**What the task asks**: Set out each line from the following listing that includes the word "ErrorResult".

**Record excerpts**:
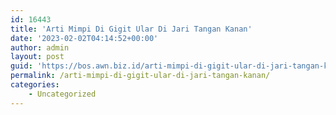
 ```yaml
---
id: 16443
title: 'Arti Mimpi Di Gigit Ular Di Jari Tangan Kanan'
date: '2023-02-02T04:14:52+00:00'
author: admin
layout: post
guid: 'https://bos.awn.biz.id/arti-mimpi-di-gigit-ular-di-jari-tangan-kanan/'
permalink: /arti-mimpi-di-gigit-ular-di-jari-tangan-kanan/
categories:
    - Uncategorized
---
```


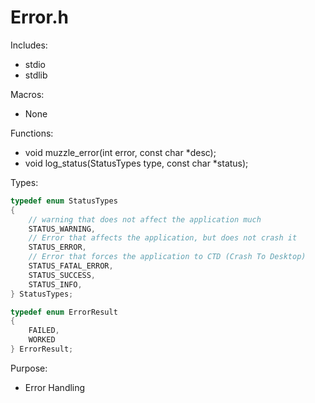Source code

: # Error.h

Includes:
* stdio
* stdlib

Macros:
* None

Functions:
* void muzzle_error(int error, const char \*desc);
* void log_status(StatusTypes type, const char \*status);

Types:
```c
typedef enum StatusTypes
{
    // warning that does not affect the application much
    STATUS_WARNING,
    // Error that affects the application, but does not crash it
    STATUS_ERROR,
    // Error that forces the application to CTD (Crash To Desktop)
    STATUS_FATAL_ERROR,
    STATUS_SUCCESS,
    STATUS_INFO,
} StatusTypes;

typedef enum ErrorResult
{
    FAILED,
    WORKED
} ErrorResult;
```

Purpose:
* Error Handling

**Reply**:
typedef enum ErrorResult
} ErrorResult;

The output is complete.